- [Dataset content]
•••••
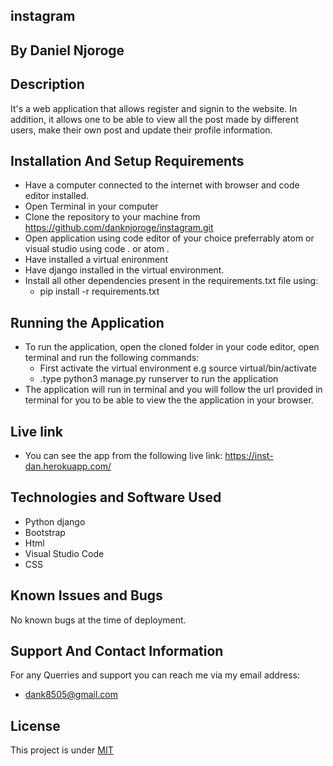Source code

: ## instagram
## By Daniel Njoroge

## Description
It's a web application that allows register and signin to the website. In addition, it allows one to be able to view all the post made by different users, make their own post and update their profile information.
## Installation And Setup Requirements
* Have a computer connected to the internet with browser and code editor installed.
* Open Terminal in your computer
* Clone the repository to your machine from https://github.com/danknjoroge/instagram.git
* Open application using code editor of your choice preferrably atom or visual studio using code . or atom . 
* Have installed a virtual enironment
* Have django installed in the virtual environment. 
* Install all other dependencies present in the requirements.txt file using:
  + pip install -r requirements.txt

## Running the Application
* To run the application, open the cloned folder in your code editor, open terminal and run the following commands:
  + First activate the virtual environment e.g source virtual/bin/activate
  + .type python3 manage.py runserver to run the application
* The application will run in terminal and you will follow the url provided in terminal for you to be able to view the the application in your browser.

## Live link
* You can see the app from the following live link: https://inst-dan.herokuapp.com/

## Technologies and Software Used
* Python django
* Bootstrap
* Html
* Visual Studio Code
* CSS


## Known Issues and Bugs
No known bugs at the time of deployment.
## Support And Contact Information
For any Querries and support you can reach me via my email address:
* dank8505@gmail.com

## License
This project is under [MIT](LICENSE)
•••••
All of the lines above should be copied exactly, apart from the pictures.

Source code

: ## instagram
## By Daniel Njoroge

## Description
It's a web application that allows register and signin to the website. In addition, it allows one to be able to view all the post made by different users, make their own post and update their profile information.
## Installation And Setup Requirements
* Have a computer connected to the internet with browser and code editor installed.
* Open Terminal in your computer
* Clone the repository to your machine from https://github.com/danknjoroge/instagram.git
* Open application using code editor of your choice preferrably atom or visual studio using code . or atom . 
* Have installed a virtual enironment
* Have django installed in the virtual environment. 
* Install all other dependencies present in the requirements.txt file using:
  + pip install -r requirements.txt

## Running the Application
* To run the application, open the cloned folder in your code editor, open terminal and run the following commands:
  + First activate the virtual environment e.g source virtual/bin/activate
  + .type python3 manage.py runserver to run the application
* The application will run in terminal and you will follow the url provided in terminal for you to be able to view the the application in your browser.

## Live link
* You can see the app from the following live link: https://inst-dan.herokuapp.com/

## Technologies and Software Used
* Python django
* Bootstrap
* Html
* Visual Studio Code
* CSS


## Known Issues and Bugs
No known bugs at the time of deployment.
## Support And Contact Information
For any Querries and support you can reach me via my email address:
* dank8505@gmail.com

## License
This project is under [MIT](LICENSE)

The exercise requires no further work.